Online Resources: Sharing the Future
Costa Mesa, California
August 3 - 6, 2004

Online Proceedings

General Information

MERLOT ( is a free and open resource designed for faculty and students in higher education. MERLOT helps faculty enhance instruction with a continually growing collection of online, reviewed learning materials and assignments. MERLOT is also a community of educators who strive to enrich teaching and learning. The fourth annual MERLOT International Conference will be held at the Costa Mesa Hilton, Costa Mesa, California, August 3 - 6, 2004. MERLOT is endorsed by NLII/EDUCAUSE and the NSF NSDL digital library project. For more information about MERLOT, see

NEW this Year - The Learning Objects Fair

As we look to sharing the future of learning objects (learning resources), we have initiated a new way to help our conference participants who are making use of learning objects to share their learning objects and to get feedback on them from users. This year we are implementing the Learning Objects Fair. The Fair will be held from 5:30 - 6:30 on Wednesday, August 4, 2004. We invite authors and developers of learning objects to attend the fair to introduce conference attendees to their learning objects. The following morning before that start of the day's sessions, we will hold a breakfast for authors/developers and attendees to meet again for a more in-depth look and review of the learning objects. This is an excellent opportunity to gather feedback on learning objects that are 'in-process' as well as those that are complete and ready for release. . It also an opportunity to work with others in how to reuse or use a learning object.

If you are interested in presenting your materials at the fair, simply submit a short, 50 word abstract The deadline for submitting an abstract is May 15, 2004. By submitting an abstract and registering early, we guarantee you a space to demonstrate your materials at the fair and during the breakfast.
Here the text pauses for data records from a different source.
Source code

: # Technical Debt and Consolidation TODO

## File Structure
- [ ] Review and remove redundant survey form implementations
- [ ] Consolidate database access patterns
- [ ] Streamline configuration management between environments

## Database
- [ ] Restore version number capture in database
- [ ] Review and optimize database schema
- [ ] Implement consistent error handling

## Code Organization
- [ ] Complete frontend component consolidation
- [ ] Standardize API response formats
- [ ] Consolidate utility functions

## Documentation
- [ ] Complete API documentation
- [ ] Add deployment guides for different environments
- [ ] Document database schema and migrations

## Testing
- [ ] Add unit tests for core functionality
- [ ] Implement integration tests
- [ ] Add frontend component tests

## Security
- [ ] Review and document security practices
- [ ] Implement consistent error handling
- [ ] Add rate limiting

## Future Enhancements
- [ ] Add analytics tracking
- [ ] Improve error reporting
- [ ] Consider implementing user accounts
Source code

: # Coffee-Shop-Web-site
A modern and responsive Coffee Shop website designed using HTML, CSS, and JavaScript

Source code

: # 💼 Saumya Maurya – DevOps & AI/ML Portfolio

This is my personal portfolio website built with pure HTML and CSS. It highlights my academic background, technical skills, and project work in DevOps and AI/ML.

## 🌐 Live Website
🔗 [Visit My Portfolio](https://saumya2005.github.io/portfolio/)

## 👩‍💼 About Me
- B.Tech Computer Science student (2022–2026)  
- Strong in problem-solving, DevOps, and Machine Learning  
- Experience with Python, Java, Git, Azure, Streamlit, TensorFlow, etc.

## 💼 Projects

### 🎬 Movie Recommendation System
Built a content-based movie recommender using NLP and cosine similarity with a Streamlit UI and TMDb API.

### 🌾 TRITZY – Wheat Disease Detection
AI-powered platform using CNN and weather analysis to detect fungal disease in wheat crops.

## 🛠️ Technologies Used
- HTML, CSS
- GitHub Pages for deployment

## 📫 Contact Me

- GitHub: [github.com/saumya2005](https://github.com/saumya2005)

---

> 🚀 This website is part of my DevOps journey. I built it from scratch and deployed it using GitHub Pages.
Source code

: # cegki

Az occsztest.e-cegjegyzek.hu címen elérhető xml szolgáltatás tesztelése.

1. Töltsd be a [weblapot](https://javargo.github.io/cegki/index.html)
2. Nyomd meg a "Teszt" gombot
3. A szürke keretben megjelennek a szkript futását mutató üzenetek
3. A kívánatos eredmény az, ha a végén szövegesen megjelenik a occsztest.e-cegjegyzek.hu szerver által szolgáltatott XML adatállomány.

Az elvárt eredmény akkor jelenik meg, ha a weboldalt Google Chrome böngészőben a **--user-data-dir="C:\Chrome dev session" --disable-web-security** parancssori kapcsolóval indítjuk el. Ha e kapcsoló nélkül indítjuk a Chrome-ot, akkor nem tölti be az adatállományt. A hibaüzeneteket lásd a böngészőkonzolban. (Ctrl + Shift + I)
The MERLOT International Conference seeks to address the needs of faculty members, digital library providers and developers, authors of digital learning materials, and those involved in administering and supporting instructional technology. More specifically, sessions are led by and designed for:
  • Faculty
  • Faculty Development Professionals
  • Authors of Instructional Materials
  • Technical Support Specialists
  • Librarians
  • Student Services Professionals
  • Students
  • Members of Professional Organizations
  • Instructional Designers
  • MERLOT Registered Users
  • MERLOT Partners
  • Provosts, Deans, Department Chairs, Presidents, Vice Presidents

General Information for Submitting Proposals

  • All proposal submissions must be done online.
  • Proposals must include the following - please follow all word limits
    • Title: no more than 10 words
    • Program ready abstract: please include a short (50 word maximum) abstract of your proposal for inclusion in the final program
    • Abstract: Proposals should not exceed 500 words. Please do not use a font size of less than 12-point font.
    • Brief bios of the presenters should not exceed 50 words. Include expertise in the topic being proposed. All presenters must include a bio.
  • Abstract: describe the topic of the presentation and primary points of interest. Please be concise, accurate, and specific. Include the following:
    1. Overall focus or goal of the session.
    2. Description of the topic, project, affiliation, model, skills to be developed that will inform the reviewers about the relevancy of the session.
    3. Background of the project, affiliation, model, skills to be developed, including collaborators, organizations, sponsorships, beneficiaries, etc.
    4. Explain how the mode of presentation is suitable for the topic.
    5. Include a list of URLs that will familiarize prospective attendees with your work, project, publications, or seminar material (optional). Indicate your intended audience.
  • Selection Criteria: the program committee's decisions will be guided by the following criteria:
    1. Clarity and coherence of the proposal.
    2. Relevance to MERLOT conference track goals.
    3. Likelihood the session will provide useful information, skills, or ideas.
    4. Contributes new, innovative practices for students and faculty.
    5. Ability to stimulate and involve participants.

Conference Goals

The MERLOT International Conference is the venue for learning about shared content, peer reviews, learning objects, standards, and online learning communities and to:
  • Enable authors and faculty who use MERLOT learning materials in their classrooms to share information on teaching and learning with web-based materials.
  • Develop and support MERLOT learning communities of scholars both nationally and internationally.
  • Provide practical, hands-workshops in identifying, using, creating, modifying and evaluating digital learning materials.
  • Promote discussions, exploration of potential solutions to common problems experienced by shared content providers.
  • Share information and techniques for use of various technology tools for teaching and learning.
  • Provide a forum for presentations by organizational affiliates and Institutional Partners of MERLOT.
  • Disseminate information about MERLOT.

Conference Tracks

This year's theme: Online Resources: Sharing the Future reflects MERLOT's commitment to building a resources to meet the needs of its community and to address the challenges facing higher education in these days of declining resources and rising demands for high quality education.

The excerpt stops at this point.